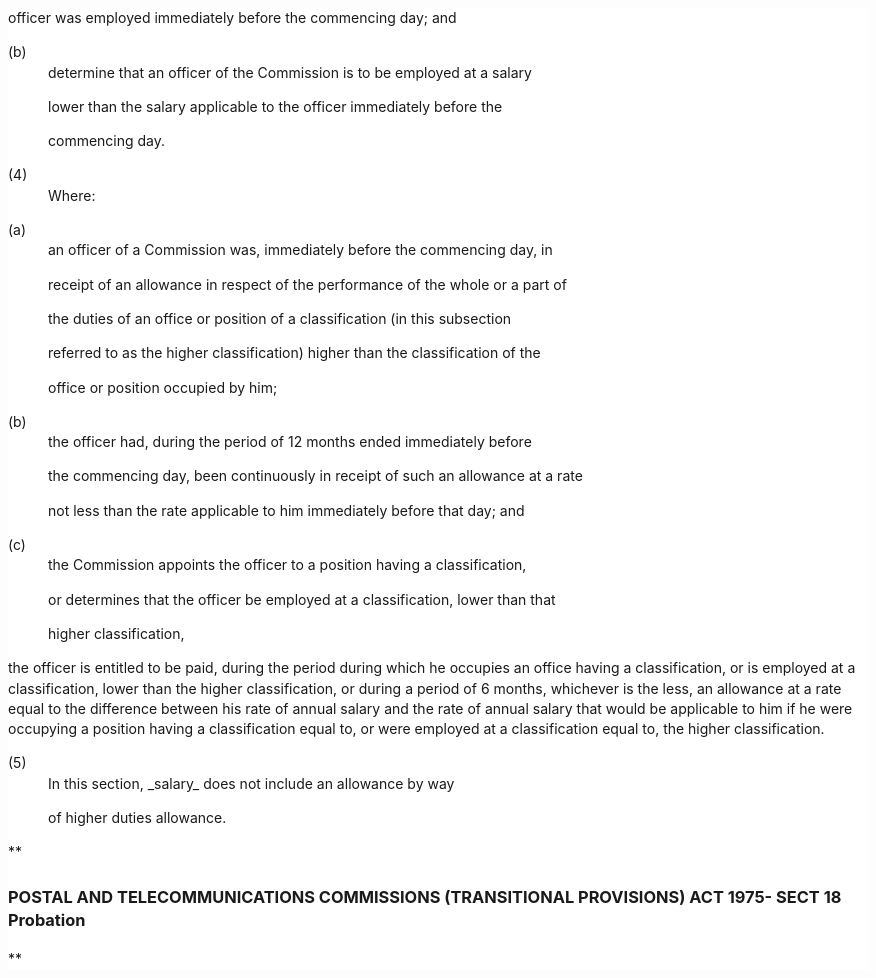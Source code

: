 officer was employed immediately before the commencing day; and</dd>

<dt>(b)</dt><dd>determine that an officer of the Commission is to be employed at a salary

lower than the salary applicable to the officer immediately before the

commencing day.

</dd>

</dl></dl></dl>

<dl compact=""><dl compact="">

<dt>(4)</dt><dd>Where:

</dd> </dl></dl>

<dl compact=""><dl compact=""><dl compact="">

<dt>(a)</dt><dd>an officer of a Commission was, immediately before the commencing day, in

receipt of an allowance in respect of the performance of the whole or a part of

the duties of an office or position of a classification (in this subsection

referred to as the higher classification) higher than the classification of the

office or position occupied by him;</dd>

<dt>(b)</dt><dd>the officer had, during the period of 12 months ended immediately before

the commencing day, been continuously in receipt of such an allowance at a rate

not less than the rate applicable to him immediately before that day; and</dd>

<dt>(c)</dt><dd>the Commission appoints the officer to a position having a classification,

or determines that the officer be employed at a classification, lower than that

higher classification,

</dd>

</dl></dl></dl>

the officer is entitled to be paid, during the period during which he occupies an office having a classification, or is employed at a classification, lower than the higher classification, or during a period of 6 months, whichever is the less, an allowance at a rate equal to the difference between his rate of annual salary and the rate of annual salary that would be applicable to him if he were occupying a position having a classification equal to, or were employed at a classification equal to, the higher classification.

<dl compact=""><dl compact="">

<dt>(5)</dt><dd>In this section, _salary_ does not include an allowance by way

of higher duties allowance.

</dd> </dl></dl>

**

###  POSTAL AND TELECOMMUNICATIONS COMMISSIONS (TRANSITIONAL PROVISIONS) ACT 1975- SECT 18  Probation 
**
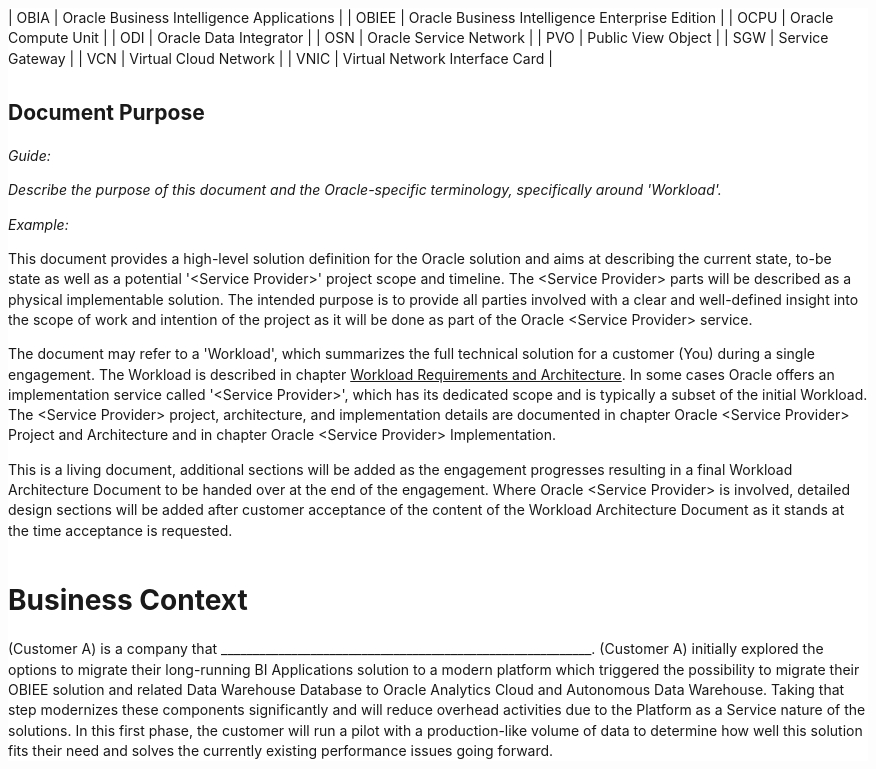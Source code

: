 | OBIA  | Oracle Business Intelligence Applications       |
| OBIEE | Oracle Business Intelligence Enterprise Edition |
| OCPU  | Oracle Compute Unit                             |
| ODI   | Oracle Data Integrator                          |
| OSN   | Oracle Service Network                          |
| PVO   | Public View Object                              |
| SGW   | Service Gateway                                 |
| VCN   | Virtual Cloud Network                           |
| VNIC  | Virtual Network Interface Card                  |

## Document Purpose

*Guide:*

*Describe the purpose of this document and the Oracle-specific terminology, specifically around 'Workload'.*

*Example:*

This document provides a high-level solution definition for the Oracle solution and aims at describing the current state, to-be state as well as a potential '\<Service Provider\>' project scope and timeline. The \<Service Provider\> parts will be described as a physical implementable solution. The intended purpose is to provide all parties involved with a clear and well-defined insight into the scope of work and intention of the project as it will be done as part of the Oracle \<Service Provider\> service.

The document may refer to a 'Workload', which summarizes the full technical solution for a customer (You) during a single engagement. The Workload is described in chapter [Workload Requirements and Architecture](#workload-requirements-and-architecture). In some cases Oracle offers an implementation service called '\<Service Provider\>', which has its dedicated scope and is typically a subset of the initial Workload. The \<Service Provider\> project, architecture, and implementation details are documented in chapter Oracle \<Service Provider\> Project and Architecture and in chapter Oracle \<Service Provider\> Implementation.

This is a living document, additional sections will be added as the engagement progresses resulting in a final Workload Architecture Document to be handed over at the end of the engagement. Where Oracle \<Service Provider\> is involved, detailed design sections will be added after customer acceptance of the content of the Workload Architecture Document as it stands at the time acceptance is requested.

# Business Context

(Customer A) is a company that \_\_\_\_\_\_\_\_\_\_\_\_\_\_\_\_\_\_\_\_\_\_\_\_\_\_\_\_\_\_\_\_\_\_\_\_\_\_\_\_\_\_\_\_\_\_\_\_\_\_\_\_\_\_\_\_\_\_. (Customer A) initially explored the options to migrate their long-running BI Applications solution to a modern platform which triggered the possibility to migrate their OBIEE solution and related Data Warehouse Database to Oracle Analytics Cloud and Autonomous Data Warehouse. Taking that step modernizes these components significantly and will reduce overhead activities due to the Platform as a Service nature of the solutions. In this first phase, the customer will run a pilot with a production-like volume of data to determine how well this solution fits their need and solves the currently existing performance issues going forward.

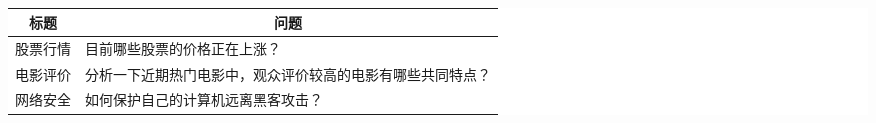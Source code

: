 | 标题                           | 问题                                                                                                                                                                                                                                                                                                                                                                                                                                                                                                                                                                                                                                                                                                                                                                                                                                                                                                                                                                                                                                                               |
|--------------------------------|------------------------------------------------------------------------------------------------------------------------------------------------------------------------------------------------------------------------------------------------------------------------------------------------------------------------------------------------------------------------------------------------------------------------------------------------------------------------------------------------------------------------------------------------------------------------------------------------------------------------------------------------------------------------------------------------------------------------------------------------------------------------------------------------------------------------------------------------------------------------------------------------------------------------------------------------------------------------------------------------------------------------------------------------------------------------------------------------------------------|
| 股票行情                       | 目前哪些股票的价格正在上涨？                                                                                                                                                                                                                                                                                                                                                                                                                                                                                                                                                                                                                                                                                                                                                                                                                                                                                                                                                                  |
| 电影评价                       | 分析一下近期热门电影中，观众评价较高的电影有哪些共同特点？                                                                                                                                                                                                                                                                                                                                                                                                                                                                                                                                                                                                                                                                                                                                                                                                                                                                                                                                |
| 网络安全                       | 如何保护自己的计算机远离黑客攻击？                                                                                                                                                                                                                                                                                                                                                                                                                                                                                                                                                                                                                                                                                                                                                                                                                                                                                                                                                              |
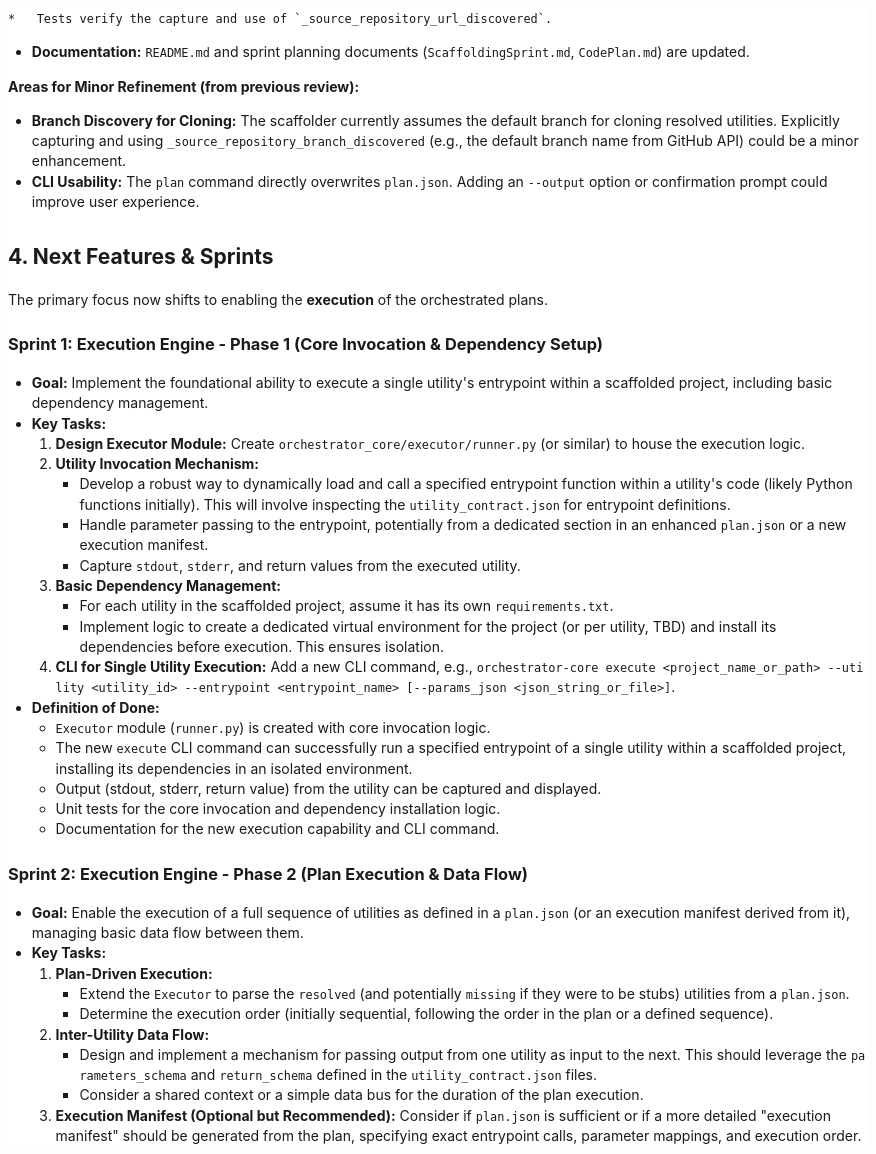     *   Tests verify the capture and use of `_source_repository_url_discovered`.
*   **Documentation:** `README.md` and sprint planning documents (`ScaffoldingSprint.md`, `CodePlan.md`) are updated.

**Areas for Minor Refinement (from previous review):**

*   **Branch Discovery for Cloning:** The scaffolder currently assumes the default branch for cloning resolved utilities. Explicitly capturing and using `_source_repository_branch_discovered` (e.g., the default branch name from GitHub API) could be a minor enhancement.
*   **CLI Usability:** The `plan` command directly overwrites `plan.json`. Adding an `--output` option or confirmation prompt could improve user experience.

## 4. Next Features & Sprints

The primary focus now shifts to enabling the **execution** of the orchestrated plans.

### Sprint 1: Execution Engine - Phase 1 (Core Invocation & Dependency Setup)

*   **Goal:** Implement the foundational ability to execute a single utility's entrypoint within a scaffolded project, including basic dependency management.
*   **Key Tasks:**
    1.  **Design Executor Module:** Create `orchestrator_core/executor/runner.py` (or similar) to house the execution logic.
    2.  **Utility Invocation Mechanism:**
        *   Develop a robust way to dynamically load and call a specified entrypoint function within a utility's code (likely Python functions initially). This will involve inspecting the `utility_contract.json` for entrypoint definitions.
        *   Handle parameter passing to the entrypoint, potentially from a dedicated section in an enhanced `plan.json` or a new execution manifest.
        *   Capture `stdout`, `stderr`, and return values from the executed utility.
    3.  **Basic Dependency Management:**
        *   For each utility in the scaffolded project, assume it has its own `requirements.txt`.
        *   Implement logic to create a dedicated virtual environment for the project (or per utility, TBD) and install its dependencies before execution. This ensures isolation.
    4.  **CLI for Single Utility Execution:** Add a new CLI command, e.g., `orchestrator-core execute <project_name_or_path> --utility <utility_id> --entrypoint <entrypoint_name> [--params_json <json_string_or_file>]`.
*   **Definition of Done:**
    *   `Executor` module (`runner.py`) is created with core invocation logic.
    *   The new `execute` CLI command can successfully run a specified entrypoint of a single utility within a scaffolded project, installing its dependencies in an isolated environment.
    *   Output (stdout, stderr, return value) from the utility can be captured and displayed.
    *   Unit tests for the core invocation and dependency installation logic.
    *   Documentation for the new execution capability and CLI command.

### Sprint 2: Execution Engine - Phase 2 (Plan Execution & Data Flow)

*   **Goal:** Enable the execution of a full sequence of utilities as defined in a `plan.json` (or an execution manifest derived from it), managing basic data flow between them.
*   **Key Tasks:**
    1.  **Plan-Driven Execution:**
        *   Extend the `Executor` to parse the `resolved` (and potentially `missing` if they were to be stubs) utilities from a `plan.json`.
        *   Determine the execution order (initially sequential, following the order in the plan or a defined sequence).
    2.  **Inter-Utility Data Flow:**
        *   Design and implement a mechanism for passing output from one utility as input to the next. This should leverage the `parameters_schema` and `return_schema` defined in the `utility_contract.json` files.
        *   Consider a shared context or a simple data bus for the duration of the plan execution.
    3.  **Execution Manifest (Optional but Recommended):** Consider if `plan.json` is sufficient or if a more detailed "execution manifest" should be generated from the plan, specifying exact entrypoint calls, parameter mappings, and execution order.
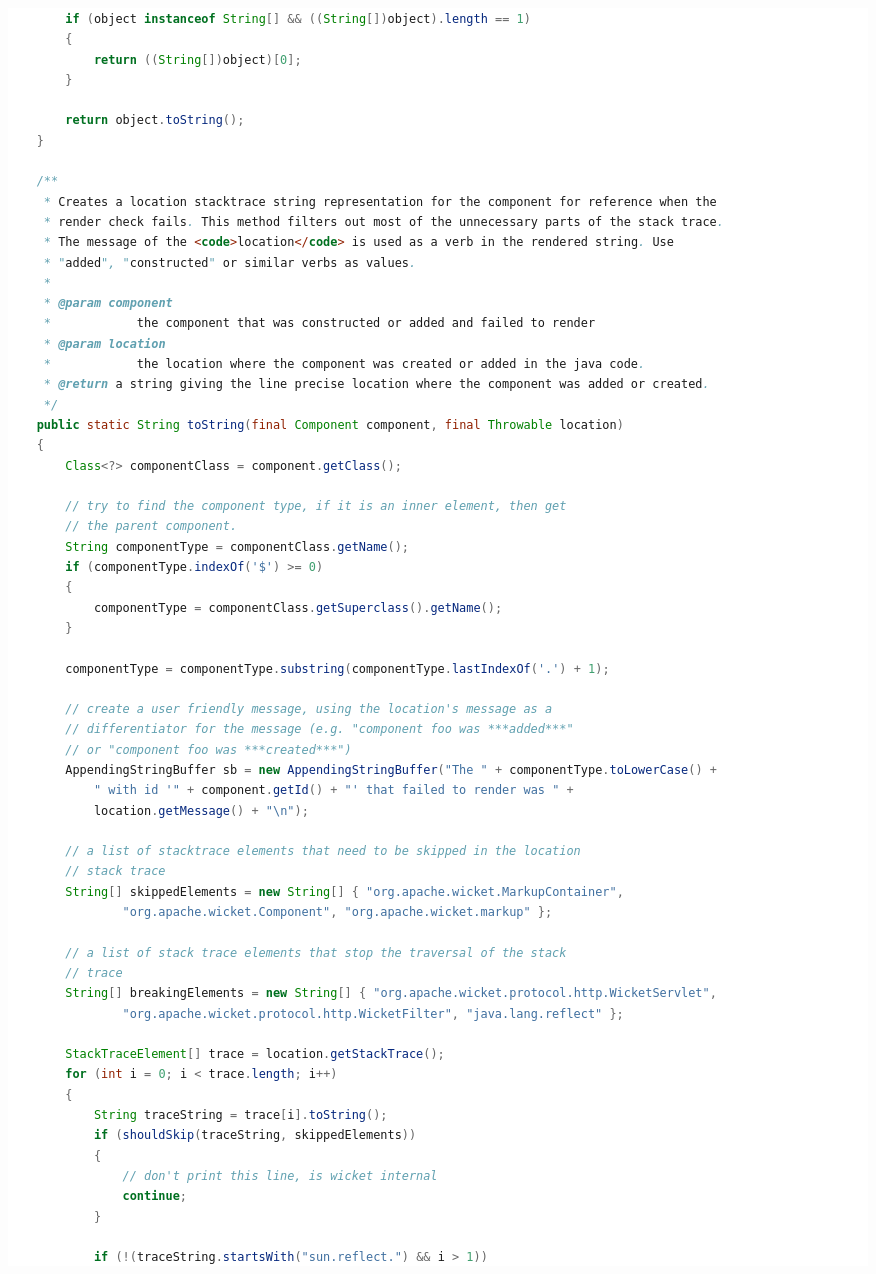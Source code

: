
 ```java
		if (object instanceof String[] && ((String[])object).length == 1)
		{
			return ((String[])object)[0];
		}

		return object.toString();
	}

	/**
	 * Creates a location stacktrace string representation for the component for reference when the
	 * render check fails. This method filters out most of the unnecessary parts of the stack trace.
	 * The message of the <code>location</code> is used as a verb in the rendered string. Use
	 * "added", "constructed" or similar verbs as values.
	 * 
	 * @param component
	 *            the component that was constructed or added and failed to render
	 * @param location
	 *            the location where the component was created or added in the java code.
	 * @return a string giving the line precise location where the component was added or created.
	 */
	public static String toString(final Component component, final Throwable location)
	{
		Class<?> componentClass = component.getClass();

		// try to find the component type, if it is an inner element, then get
		// the parent component.
		String componentType = componentClass.getName();
		if (componentType.indexOf('$') >= 0)
		{
			componentType = componentClass.getSuperclass().getName();
		}

		componentType = componentType.substring(componentType.lastIndexOf('.') + 1);

		// create a user friendly message, using the location's message as a
		// differentiator for the message (e.g. "component foo was ***added***"
		// or "component foo was ***created***")
		AppendingStringBuffer sb = new AppendingStringBuffer("The " + componentType.toLowerCase() +
			" with id '" + component.getId() + "' that failed to render was " +
			location.getMessage() + "\n");

		// a list of stacktrace elements that need to be skipped in the location
		// stack trace
		String[] skippedElements = new String[] { "org.apache.wicket.MarkupContainer",
				"org.apache.wicket.Component", "org.apache.wicket.markup" };

		// a list of stack trace elements that stop the traversal of the stack
		// trace
		String[] breakingElements = new String[] { "org.apache.wicket.protocol.http.WicketServlet",
				"org.apache.wicket.protocol.http.WicketFilter", "java.lang.reflect" };

		StackTraceElement[] trace = location.getStackTrace();
		for (int i = 0; i < trace.length; i++)
		{
			String traceString = trace[i].toString();
			if (shouldSkip(traceString, skippedElements))
			{
				// don't print this line, is wicket internal
				continue;
			}

			if (!(traceString.startsWith("sun.reflect.") && i > 1))
```
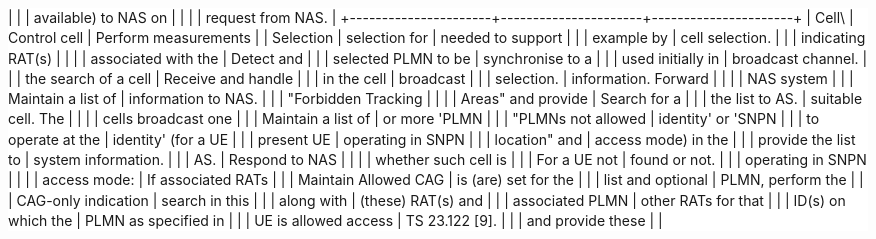 |                      |                      | available) to NAS on |
|                      |                      | request from NAS.    |
+----------------------+----------------------+----------------------+
| Cell\                | Control cell         | Perform measurements |
| Selection            | selection for        | needed to support    |
|                      | example by           | cell selection.      |
|                      | indicating RAT(s)    |                      |
|                      | associated with the  | Detect and           |
|                      | selected PLMN to be  | synchronise to a     |
|                      | used initially in    | broadcast channel.   |
|                      | the search of a cell | Receive and handle   |
|                      | in the cell          | broadcast            |
|                      | selection.           | information. Forward |
|                      |                      | NAS system           |
|                      | Maintain a list of   | information to NAS.  |
|                      | \"Forbidden Tracking |                      |
|                      | Areas\" and provide  | Search for a         |
|                      | the list to AS.      | suitable cell. The   |
|                      |                      | cells broadcast one  |
|                      | Maintain a list of   | or more \'PLMN       |
|                      | \"PLMNs not allowed  | identity\' or \'SNPN |
|                      | to operate at the    | identity\' (for a UE |
|                      | present UE           | operating in SNPN    |
|                      | location\" and       | access mode) in the  |
|                      | provide the list to  | system information.  |
|                      | AS.                  | Respond to NAS       |
|                      |                      | whether such cell is |
|                      | For a UE not         | found or not.        |
|                      | operating in SNPN    |                      |
|                      | access mode:         | If associated RATs   |
|                      | Maintain Allowed CAG | is (are) set for the |
|                      | list and optional    | PLMN, perform the    |
|                      | CAG-only indication  | search in this       |
|                      | along with           | (these) RAT(s) and   |
|                      | associated PLMN      | other RATs for that  |
|                      | ID(s) on which the   | PLMN as specified in |
|                      | UE is allowed access | TS 23.122 \[9\].     |
|                      | and provide these    |                      |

Assignment: Hand back the exact lines from the start of the entries to the line with "<dt>(a)</dt><dd>an officer of", both ends kept and pictures left out.

Response:
Source code

: officer was employed immediately before the commencing day; and</dd>

<dt>(b)</dt><dd>determine that an officer of the Commission is to be employed at a salary

lower than the salary applicable to the officer immediately before the

commencing day.

</dd>

</dl></dl></dl>

<dl compact=""><dl compact="">

<dt>(4)</dt><dd>Where:

</dd> </dl></dl>

<dl compact=""><dl compact=""><dl compact="">

<dt>(a)</dt><dd>an officer of a Commission was, immediately before the commencing day, in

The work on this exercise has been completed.